WHAT YOU NEED TO DO
Each record should be retyped word for word.

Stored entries

◆ ◆ ◆ ◆ ◆ ◆ ◆

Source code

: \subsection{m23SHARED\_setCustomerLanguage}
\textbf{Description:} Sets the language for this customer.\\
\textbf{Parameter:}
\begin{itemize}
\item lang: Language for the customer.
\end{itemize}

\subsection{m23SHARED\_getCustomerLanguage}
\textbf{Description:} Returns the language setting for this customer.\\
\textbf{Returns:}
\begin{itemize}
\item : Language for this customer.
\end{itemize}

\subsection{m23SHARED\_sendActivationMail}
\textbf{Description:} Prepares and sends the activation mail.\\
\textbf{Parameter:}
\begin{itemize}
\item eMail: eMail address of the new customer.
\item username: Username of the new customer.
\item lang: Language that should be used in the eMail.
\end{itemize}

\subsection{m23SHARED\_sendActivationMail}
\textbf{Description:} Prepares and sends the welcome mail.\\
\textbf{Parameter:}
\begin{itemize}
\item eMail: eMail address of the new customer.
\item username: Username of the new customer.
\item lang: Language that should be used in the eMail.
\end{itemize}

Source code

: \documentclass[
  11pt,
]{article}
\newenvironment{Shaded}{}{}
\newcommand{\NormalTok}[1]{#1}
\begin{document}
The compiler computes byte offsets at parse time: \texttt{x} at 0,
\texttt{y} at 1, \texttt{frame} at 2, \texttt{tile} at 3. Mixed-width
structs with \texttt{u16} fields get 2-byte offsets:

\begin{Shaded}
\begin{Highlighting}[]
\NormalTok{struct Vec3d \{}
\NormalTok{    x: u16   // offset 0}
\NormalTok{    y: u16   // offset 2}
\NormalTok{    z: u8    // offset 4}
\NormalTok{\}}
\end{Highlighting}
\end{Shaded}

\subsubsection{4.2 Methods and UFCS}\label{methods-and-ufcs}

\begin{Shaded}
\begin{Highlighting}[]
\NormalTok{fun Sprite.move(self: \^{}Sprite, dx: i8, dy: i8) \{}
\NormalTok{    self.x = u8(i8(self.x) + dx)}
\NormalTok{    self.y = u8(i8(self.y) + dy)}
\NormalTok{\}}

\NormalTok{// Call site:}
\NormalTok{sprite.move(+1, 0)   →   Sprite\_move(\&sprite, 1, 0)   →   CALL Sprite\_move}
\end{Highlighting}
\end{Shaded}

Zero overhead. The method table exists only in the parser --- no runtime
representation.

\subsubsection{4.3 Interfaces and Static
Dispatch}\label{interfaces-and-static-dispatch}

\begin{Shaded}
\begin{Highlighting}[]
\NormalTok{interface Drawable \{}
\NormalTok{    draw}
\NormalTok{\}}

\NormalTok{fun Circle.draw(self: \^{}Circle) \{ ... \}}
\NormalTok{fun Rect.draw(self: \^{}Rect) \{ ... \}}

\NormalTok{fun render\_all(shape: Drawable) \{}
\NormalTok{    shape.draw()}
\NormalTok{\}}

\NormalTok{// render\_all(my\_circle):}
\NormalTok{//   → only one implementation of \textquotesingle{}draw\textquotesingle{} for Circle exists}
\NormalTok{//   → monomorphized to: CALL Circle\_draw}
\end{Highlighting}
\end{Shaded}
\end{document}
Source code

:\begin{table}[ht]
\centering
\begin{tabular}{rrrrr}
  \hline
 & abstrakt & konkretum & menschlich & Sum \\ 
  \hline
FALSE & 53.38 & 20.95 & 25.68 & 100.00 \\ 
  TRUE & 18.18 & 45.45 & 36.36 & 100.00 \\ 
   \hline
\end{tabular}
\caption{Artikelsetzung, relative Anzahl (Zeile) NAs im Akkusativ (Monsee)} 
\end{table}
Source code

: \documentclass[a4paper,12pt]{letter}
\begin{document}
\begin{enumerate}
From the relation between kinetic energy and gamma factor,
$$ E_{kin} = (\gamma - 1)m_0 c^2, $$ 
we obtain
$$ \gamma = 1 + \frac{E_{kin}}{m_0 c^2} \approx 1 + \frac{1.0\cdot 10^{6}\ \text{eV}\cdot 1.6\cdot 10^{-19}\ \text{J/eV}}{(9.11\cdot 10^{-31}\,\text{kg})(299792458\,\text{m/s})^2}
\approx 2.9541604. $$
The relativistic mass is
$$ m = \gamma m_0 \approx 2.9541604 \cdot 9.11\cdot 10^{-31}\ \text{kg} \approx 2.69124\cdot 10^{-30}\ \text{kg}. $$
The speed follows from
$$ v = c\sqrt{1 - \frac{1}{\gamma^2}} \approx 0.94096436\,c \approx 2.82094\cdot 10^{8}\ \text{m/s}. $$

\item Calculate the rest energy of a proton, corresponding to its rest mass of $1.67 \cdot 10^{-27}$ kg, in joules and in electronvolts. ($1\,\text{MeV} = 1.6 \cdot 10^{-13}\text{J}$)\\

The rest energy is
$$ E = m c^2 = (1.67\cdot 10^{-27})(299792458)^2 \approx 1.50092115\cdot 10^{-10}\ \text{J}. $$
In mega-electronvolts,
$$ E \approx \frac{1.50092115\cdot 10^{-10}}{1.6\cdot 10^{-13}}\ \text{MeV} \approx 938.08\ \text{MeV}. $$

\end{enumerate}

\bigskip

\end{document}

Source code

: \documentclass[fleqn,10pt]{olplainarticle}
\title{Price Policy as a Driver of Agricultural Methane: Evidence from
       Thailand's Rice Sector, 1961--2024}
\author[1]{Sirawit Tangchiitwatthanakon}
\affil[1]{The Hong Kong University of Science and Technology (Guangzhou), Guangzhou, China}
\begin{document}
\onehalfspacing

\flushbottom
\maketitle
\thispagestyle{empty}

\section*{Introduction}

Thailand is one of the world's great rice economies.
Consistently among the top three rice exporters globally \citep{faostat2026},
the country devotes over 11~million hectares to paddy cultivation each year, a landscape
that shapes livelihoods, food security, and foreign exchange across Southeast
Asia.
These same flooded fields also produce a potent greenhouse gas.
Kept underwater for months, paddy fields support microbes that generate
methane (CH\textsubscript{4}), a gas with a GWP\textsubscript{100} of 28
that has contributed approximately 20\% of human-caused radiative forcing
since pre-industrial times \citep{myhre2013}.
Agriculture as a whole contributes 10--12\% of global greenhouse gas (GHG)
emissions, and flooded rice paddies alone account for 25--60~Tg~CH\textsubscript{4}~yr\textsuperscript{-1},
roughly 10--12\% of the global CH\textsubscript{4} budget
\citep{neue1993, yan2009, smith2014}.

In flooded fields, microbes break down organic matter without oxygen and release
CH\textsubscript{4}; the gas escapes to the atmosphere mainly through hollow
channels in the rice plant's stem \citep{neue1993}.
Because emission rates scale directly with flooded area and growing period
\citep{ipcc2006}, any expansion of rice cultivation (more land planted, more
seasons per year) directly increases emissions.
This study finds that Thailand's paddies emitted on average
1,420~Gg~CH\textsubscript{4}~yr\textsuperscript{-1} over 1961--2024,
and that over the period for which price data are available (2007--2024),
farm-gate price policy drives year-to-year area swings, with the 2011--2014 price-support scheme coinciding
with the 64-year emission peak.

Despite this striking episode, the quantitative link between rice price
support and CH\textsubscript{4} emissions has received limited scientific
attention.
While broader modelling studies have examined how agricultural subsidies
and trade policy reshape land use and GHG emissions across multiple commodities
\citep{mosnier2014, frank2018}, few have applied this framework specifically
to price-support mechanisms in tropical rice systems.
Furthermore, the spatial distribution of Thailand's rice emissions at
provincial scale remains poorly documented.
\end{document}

◆ ◆ ◆ ◆ ◆ ◆ ◆

EXERCISE RESULT
Source code

: \subsection{m23SHARED\_setCustomerLanguage}
\textbf{Description:} Sets the language for this customer.\\
\textbf{Parameter:}
\begin{itemize}
\item lang: Language for the customer.
\end{itemize}

\subsection{m23SHARED\_getCustomerLanguage}
\textbf{Description:} Returns the language setting for this customer.\\
\textbf{Returns:}
\begin{itemize}
\item : Language for this customer.
\end{itemize}

\subsection{m23SHARED\_sendActivationMail}
\textbf{Description:} Prepares and sends the activation mail.\\
\textbf{Parameter:}
\begin{itemize}
\item eMail: eMail address of the new customer.
\item username: Username of the new customer.
\item lang: Language that should be used in the eMail.
\end{itemize}

\subsection{m23SHARED\_sendActivationMail}
\textbf{Description:} Prepares and sends the welcome mail.\\
\textbf{Parameter:}
\begin{itemize}
\item eMail: eMail address of the new customer.
\item username: Username of the new customer.
\item lang: Language that should be used in the eMail.
\end{itemize}

Source code

: \documentclass[
  11pt,
]{article}
\newenvironment{Shaded}{}{}
\newcommand{\NormalTok}[1]{#1}
\begin{document}
The compiler computes byte offsets at parse time: \texttt{x} at 0,
\texttt{y} at 1, \texttt{frame} at 2, \texttt{tile} at 3. Mixed-width
structs with \texttt{u16} fields get 2-byte offsets:

\begin{Shaded}
\begin{Highlighting}[]
\NormalTok{struct Vec3d \{}
\NormalTok{    x: u16   // offset 0}
\NormalTok{    y: u16   // offset 2}
\NormalTok{    z: u8    // offset 4}
\NormalTok{\}}
\end{Highlighting}
\end{Shaded}

\subsubsection{4.2 Methods and UFCS}\label{methods-and-ufcs}

\begin{Shaded}
\begin{Highlighting}[]
\NormalTok{fun Sprite.move(self: \^{}Sprite, dx: i8, dy: i8) \{}
\NormalTok{    self.x = u8(i8(self.x) + dx)}
\NormalTok{    self.y = u8(i8(self.y) + dy)}
\NormalTok{\}}

\NormalTok{// Call site:}
\NormalTok{sprite.move(+1, 0)   →   Sprite\_move(\&sprite, 1, 0)   →   CALL Sprite\_move}
\end{Highlighting}
\end{Shaded}

Zero overhead. The method table exists only in the parser --- no runtime
representation.

\subsubsection{4.3 Interfaces and Static
Dispatch}\label{interfaces-and-static-dispatch}

\begin{Shaded}
\begin{Highlighting}[]
\NormalTok{interface Drawable \{}
\NormalTok{    draw}
\NormalTok{\}}

\NormalTok{fun Circle.draw(self: \^{}Circle) \{ ... \}}
\NormalTok{fun Rect.draw(self: \^{}Rect) \{ ... \}}

\NormalTok{fun render\_all(shape: Drawable) \{}
\NormalTok{    shape.draw()}
\NormalTok{\}}

\NormalTok{// render\_all(my\_circle):}
\NormalTok{//   → only one implementation of \textquotesingle{}draw\textquotesingle{} for Circle exists}
\NormalTok{//   → monomorphized to: CALL Circle\_draw}
\end{Highlighting}
\end{Shaded}
\end{document}
Source code

:\begin{table}[ht]
\centering
\begin{tabular}{rrrrr}
  \hline
 & abstrakt & konkretum & menschlich & Sum \\ 
  \hline
FALSE & 53.38 & 20.95 & 25.68 & 100.00 \\ 
  TRUE & 18.18 & 45.45 & 36.36 & 100.00 \\ 
   \hline
\end{tabular}
\caption{Artikelsetzung, relative Anzahl (Zeile) NAs im Akkusativ (Monsee)} 
\end{table}
Source code

: \documentclass[a4paper,12pt]{letter}
\begin{document}
\begin{enumerate}
From the relation between kinetic energy and gamma factor,
$$ E_{kin} = (\gamma - 1)m_0 c^2, $$ 
we obtain
$$ \gamma = 1 + \frac{E_{kin}}{m_0 c^2} \approx 1 + \frac{1.0\cdot 10^{6}\ \text{eV}\cdot 1.6\cdot 10^{-19}\ \text{J/eV}}{(9.11\cdot 10^{-31}\,\text{kg})(299792458\,\text{m/s})^2}
\approx 2.9541604. $$
The relativistic mass is
$$ m = \gamma m_0 \approx 2.9541604 \cdot 9.11\cdot 10^{-31}\ \text{kg} \approx 2.69124\cdot 10^{-30}\ \text{kg}. $$
The speed follows from
$$ v = c\sqrt{1 - \frac{1}{\gamma^2}} \approx 0.94096436\,c \approx 2.82094\cdot 10^{8}\ \text{m/s}. $$

\item Calculate the rest energy of a proton, corresponding to its rest mass of $1.67 \cdot 10^{-27}$ kg, in joules and in electronvolts. ($1\,\text{MeV} = 1.6 \cdot 10^{-13}\text{J}$)\\

The rest energy is
$$ E = m c^2 = (1.67\cdot 10^{-27})(299792458)^2 \approx 1.50092115\cdot 10^{-10}\ \text{J}. $$
In mega-electronvolts,
$$ E \approx \frac{1.50092115\cdot 10^{-10}}{1.6\cdot 10^{-13}}\ \text{MeV} \approx 938.08\ \text{MeV}. $$

\end{enumerate}

\bigskip

\end{document}

Source code

: \documentclass[fleqn,10pt]{olplainarticle}
\title{Price Policy as a Driver of Agricultural Methane: Evidence from
       Thailand's Rice Sector, 1961--2024}
\author[1]{Sirawit Tangchiitwatthanakon}
\affil[1]{The Hong Kong University of Science and Technology (Guangzhou), Guangzhou, China}
\begin{document}
\onehalfspacing

\flushbottom
\maketitle
\thispagestyle{empty}

\section*{Introduction}

Thailand is one of the world's great rice economies.
Consistently among the top three rice exporters globally \citep{faostat2026},
the country devotes over 11~million hectares to paddy cultivation each year, a landscape
that shapes livelihoods, food security, and foreign exchange across Southeast
Asia.
These same flooded fields also produce a potent greenhouse gas.
Kept underwater for months, paddy fields support microbes that generate
methane (CH\textsubscript{4}), a gas with a GWP\textsubscript{100} of 28
that has contributed approximately 20\% of human-caused radiative forcing
since pre-industrial times \citep{myhre2013}.
Agriculture as a whole contributes 10--12\% of global greenhouse gas (GHG)
emissions, and flooded rice paddies alone account for 25--60~Tg~CH\textsubscript{4}~yr\textsuperscript{-1},
roughly 10--12\% of the global CH\textsubscript{4} budget
\citep{neue1993, yan2009, smith2014}.

In flooded fields, microbes break down organic matter without oxygen and release
CH\textsubscript{4}; the gas escapes to the atmosphere mainly through hollow
channels in the rice plant's stem \citep{neue1993}.
Because emission rates scale directly with flooded area and growing period
\citep{ipcc2006}, any expansion of rice cultivation (more land planted, more
seasons per year) directly increases emissions.
This study finds that Thailand's paddies emitted on average
1,420~Gg~CH\textsubscript{4}~yr\textsuperscript{-1} over 1961--2024,
and that over the period for which price data are available (2007--2024),
farm-gate price policy drives year-to-year area swings, with the 2011--2014 price-support scheme coinciding
with the 64-year emission peak.

Despite this striking episode, the quantitative link between rice price
support and CH\textsubscript{4} emissions has received limited scientific
attention.
While broader modelling studies have examined how agricultural subsidies
and trade policy reshape land use and GHG emissions across multiple commodities
\citep{mosnier2014, frank2018}, few have applied this framework specifically
to price-support mechanisms in tropical rice systems.
Furthermore, the spatial distribution of Thailand's rice emissions at
provincial scale remains poorly documented.
\end{document}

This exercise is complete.